First, their members contributed more equally to the team’s discussions, rather than letting one or two people dominate the group.
Second, their members scored higher on a test called Reading the Mind in the Eyes, which measures how well people can read complex emotional states from images of faces with only the eyes visible.
Finally, teams with more women outperformed teams with more men. Indeed, it appeared that it was not “diversity” (having equal numbers of men and women) that mattered for a team’s intelligence, but simply having more women. This last effect, however, was partly explained by the fact that women, on average, were better at “mindreading” than men.
Thought #2 – we’ve got to be smarter using our technology.
This one is not yet available to watch. But, in an upcoming debate at the great site IntelligenceSquaredUS.org, they’ve got quite an upcoming debate (May 13) on SMART TECHNOLOGY IS MAKING US DUMB. Here’s the descriptive paragraph:
Smart technology grants us unprecedented, immediate access to knowledge and to each other—a ubiquitous and seamless presence in everyday life. But is there a downside to all of this connectivity? It’s been said that smart technology creates dependency on devices, narrows our world to echo chambers, and impairs cognitive skills through shortcuts and distraction. Are smart tech devices guiding so much of our decision making that we are losing autonomy without even realizing it? Or are these concerns an overstatement of the negative effects of high-tech consumption?
I look forward to this debate. Just click over to take a look at the speakers debating the issue. (Nicholas Carr, author of The Shallows, is one of the voices arguing for the motion).
Thought #3 – We need smarter people; you need to be a smarter you.
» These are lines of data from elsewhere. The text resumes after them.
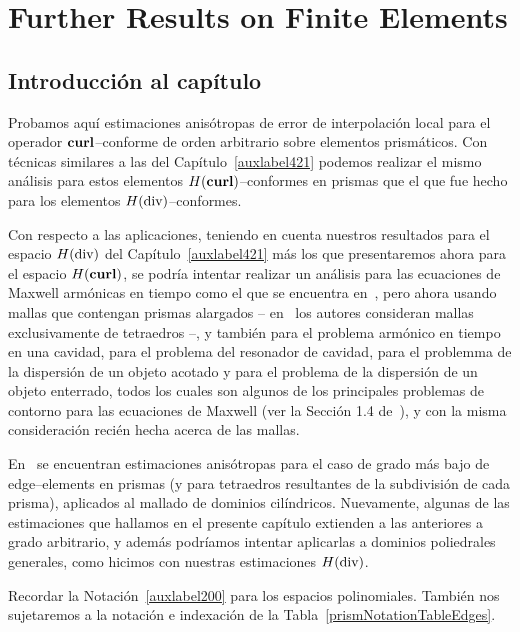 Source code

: \chapter{Further Results on Finite Elements}
\label{auxlabel202}
\section*{Introducci\'on al cap\'itulo}

Probamos aqu\'i estimaciones anis\'otropas de error de interpolaci\'on local
para el operador $\textbf{curl}$--conforme de orden arbitrario sobre elementos
prism\'aticos. 
Con t\'ecnicas similares a las del Cap\'itulo~\ref{auxlabel421}
podemos realizar el mismo 
an\'alisis para estos elementos $H(\textbf{curl})$--conformes en prismas
que el que fue hecho para los elementos $H(\operatorname{\textrm{div}})$--conformes.

Con respecto a las aplicaciones, 
teniendo en cuenta nuestros resultados para el espacio $H(\operatorname{\textrm{div}})$ 
del Cap\'itulo~\ref{auxlabel421} m\'as los que presentaremos
ahora para el espacio $H(\textbf{curl})$, se podr\'ia intentar realizar
un an\'alisis para las ecuaciones de Maxwell arm\'onicas en tiempo
como el que se encuentra en~\cite{buffaCostabelDauge}, pero
ahora usando mallas que contengan prismas alargados 
-- en~\cite{buffaCostabelDauge} los autores consideran
mallas exclusivamente de tetraedros --, y tambi\'en 
para el problema arm\'onico en tiempo en una cavidad,
para el problema del resonador de cavidad, para el problemma
de la dispersi\'on de un objeto acotado y para el problema
de la dispersi\'on de un objeto enterrado, todos los cuales
son algunos de los principales problemas de contorno
para las ecuaciones de Maxwell
(ver la Secci\'on 1.4 de~\cite{monk}), 
y con la misma consideraci\'on
reci\'en hecha acerca de las mallas.

En~\cite{MR1860445} se encuentran estimaciones anis\'otropas
para el caso de grado m\'as bajo de edge--elements en prismas
(y para tetraedros resultantes de la subdivisi\'on de cada prisma),
aplicados al mallado de dominios cil\'indricos.
Nuevamente, algunas de las estimaciones que hallamos 
en el presente cap\'itulo extienden a las anteriores a grado arbitrario,
y adem\'as podr\'iamos intentar aplicarlas a dominios poliedrales 
generales, como hicimos con nuestras estimaciones $H(\operatorname{\textrm{div}})$.

Recordar la Notaci\'on~\ref{auxlabel200} para los espacios polinomiales. 
Tambi\'en nos sujetaremos a la notaci\'on e indexaci\'on de la  
Tabla~\ref{prismNotationTableEdges}.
This was the read for the weekend/month…maybe year. It is a very thoughtful, provocative essay: Among the Disrupted by Leon Wieseltier. Here’s the opening of the essay:
Amid the bacchanal of disruption, let us pause to honor the disrupted. The streets of American cities are haunted by the ghosts of bookstores and record stores, which have been destroyed by the greatest thugs in the history of the culture industry.
And a few more excerpts:
And even as technologism, which is not the same as technology, asserts itself over more and more precincts of human life, so too does scientism, which is not the same as science.
Aside from issues of life and death, there is no more urgent task for American intellectuals and writers than to think critically about the salience, even the tyranny, of technology in individual and collective life.
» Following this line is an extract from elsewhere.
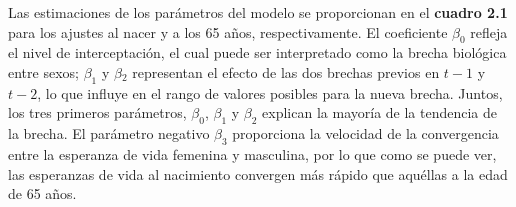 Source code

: 
Las estimaciones de los parámetros del modelo se proporcionan en el \textbf{cuadro 2.1} para los ajustes al nacer y a los 65 años, respectivamente. El coeficiente $\beta_{0}$ refleja el nivel de interceptación, el cual puede ser interpretado como la brecha biológica entre sexos; $\beta_{1}$ y $\beta{_2}$ representan el efecto de las dos brechas previos en $t-1$ y $t-2$, lo que influye en el rango de valores posibles para la nueva brecha. Juntos, los tres primeros parámetros, $\beta_{0}$, $\beta_{1}$ y $\beta_{2}$ explican la mayoría de la tendencia de la brecha. El parámetro negativo $\beta_{3}$ proporciona la velocidad de la convergencia entre la esperanza de vida femenina y masculina, por lo que como se puede ver, las esperanzas de vida al nacimiento convergen más rápido que aquéllas a la edad de 65 años.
There is nothing soft about the quest for a significant life.
This essay reminded me of the warnings and insights of the still more than relevant Neil Postman in Technopoly: The Surrender of Culture to Technology. Mr. Postman wrote this in the early 1990s, just before Netscape opened up the masses to the internet and the world wide web. After I finished reading this essay, I pulled my copy of Technopoly off my shelf, and re-read the opening pages. The essay, and Postman, made me think…
Anyway, let me say in the strongest possible terms, READ THIS ESSAY! It will help you think about being a smarter you in the midst of the current technology-rich cultural rumblings.